Smith knew that if he could train Cambodian youths in digital media production and management, while at the same time supporting humanitarian activities such as those Ponheary Ly and Dr. Richner were involved with, he could have a program with a huge potential impact. Soon after, Smith met Keith Hajovsky, a travel consultant and tour guide specializing in Southeast Asia.
"Keith put the project on a firm footing by facilitating a partnership between WOWi and the Ponheary Ly Foundation," Smith explains. "The key to the WOWi/PLF partnership is PLF's new computer lab, and students eager to learn computer-related skills and digital media."
Smith and Hajovsky began putting together their project, and set up a fundraising program through Crowdrise. The collaboration with donors that they created is so new and unique that it's been trademarked. Investors of $25 or more into the project will receive what's called MYtiles, virtual tiles that the donors can fill in with content of their choosing—photos, a graphic, or company logo that can also link to any internet site they wish. Your MYtile can also be created by a graphic designer, or a PLF student.
"This last option will actually directly provide these students with an opportunity to strengthen their technical and creative skills, something that will help them get a better job later on in life and break the cycle of poverty," Hajovsky says.
All of the MYtiles are then displayed on WOWi's virtual LIFEwall. The donations will cover the costs to send a group of American university students and digital media industry professionals to Siem Reap, where the team will spend two weeks training PLF students in digital media creation and technology, leaving behind a working digital studio. And they have one of the world's most awe-inspiring subjects with which to work: the majestic temples of Angkor Wat.

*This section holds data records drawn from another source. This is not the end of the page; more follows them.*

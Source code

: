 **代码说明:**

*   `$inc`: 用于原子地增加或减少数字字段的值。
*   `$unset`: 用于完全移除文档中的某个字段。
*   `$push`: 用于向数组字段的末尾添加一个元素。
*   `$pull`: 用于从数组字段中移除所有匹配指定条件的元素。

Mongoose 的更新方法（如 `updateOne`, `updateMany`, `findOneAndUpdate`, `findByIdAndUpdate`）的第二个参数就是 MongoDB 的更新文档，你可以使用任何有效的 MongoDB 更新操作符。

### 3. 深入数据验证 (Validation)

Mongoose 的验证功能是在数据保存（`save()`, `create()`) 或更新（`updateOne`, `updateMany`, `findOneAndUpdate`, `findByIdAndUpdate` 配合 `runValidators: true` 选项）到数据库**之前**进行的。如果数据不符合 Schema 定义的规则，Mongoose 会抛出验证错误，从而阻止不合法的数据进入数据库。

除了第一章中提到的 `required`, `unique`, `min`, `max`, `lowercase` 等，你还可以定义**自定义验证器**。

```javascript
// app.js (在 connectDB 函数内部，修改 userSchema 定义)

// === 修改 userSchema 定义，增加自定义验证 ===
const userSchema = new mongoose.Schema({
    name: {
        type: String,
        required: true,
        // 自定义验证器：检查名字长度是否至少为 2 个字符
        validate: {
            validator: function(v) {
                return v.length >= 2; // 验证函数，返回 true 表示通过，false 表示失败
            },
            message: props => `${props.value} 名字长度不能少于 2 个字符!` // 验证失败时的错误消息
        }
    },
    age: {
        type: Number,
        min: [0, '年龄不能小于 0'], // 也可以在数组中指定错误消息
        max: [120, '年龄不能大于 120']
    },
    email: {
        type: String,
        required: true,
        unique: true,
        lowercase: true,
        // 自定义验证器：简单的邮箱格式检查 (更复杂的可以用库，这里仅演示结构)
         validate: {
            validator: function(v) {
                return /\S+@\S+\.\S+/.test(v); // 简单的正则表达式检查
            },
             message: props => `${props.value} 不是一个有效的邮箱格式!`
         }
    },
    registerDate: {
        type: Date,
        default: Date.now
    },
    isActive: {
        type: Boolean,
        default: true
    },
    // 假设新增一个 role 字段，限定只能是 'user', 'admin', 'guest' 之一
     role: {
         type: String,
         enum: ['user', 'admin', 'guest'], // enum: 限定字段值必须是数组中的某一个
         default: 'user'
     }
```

"Ever since I was a little kid looking through National Geographic magazines, I'd always wanted to see the temples of Angkor," Hajovsky said. "They seemed so exotic to me in all those pictures, but when I actually saw them in person for the first time they were even larger and more magnificent than I had ever imagined—they really blew me away."
The two week team training will mark the start of an ongoing program that will eventually produce a self-sustaining, sophiticated digital media training school. Through the sharing of these two cultures - the horrific and beautiful aspects alike—the WOWi project is poised to accomplish something amazing: a total reversal of what the Khmer Rouge stood for. "It represents a true step towards returning Cambodia to its ancient glory, now through open exposure to the rest of the world and education rather than through isolation and brutal suppression," says Duane Conder, WOWi's Director of Communications.
For his part, Smith hopes this project will become a platform that can be used anywhere in the world to support humanitarian activities. "The internet has an ability to open up windows of contact worldwide," he says. "WOWi is about forming communities through these 'windows of wonder.' Perhaps ultimately, a world community can be formed."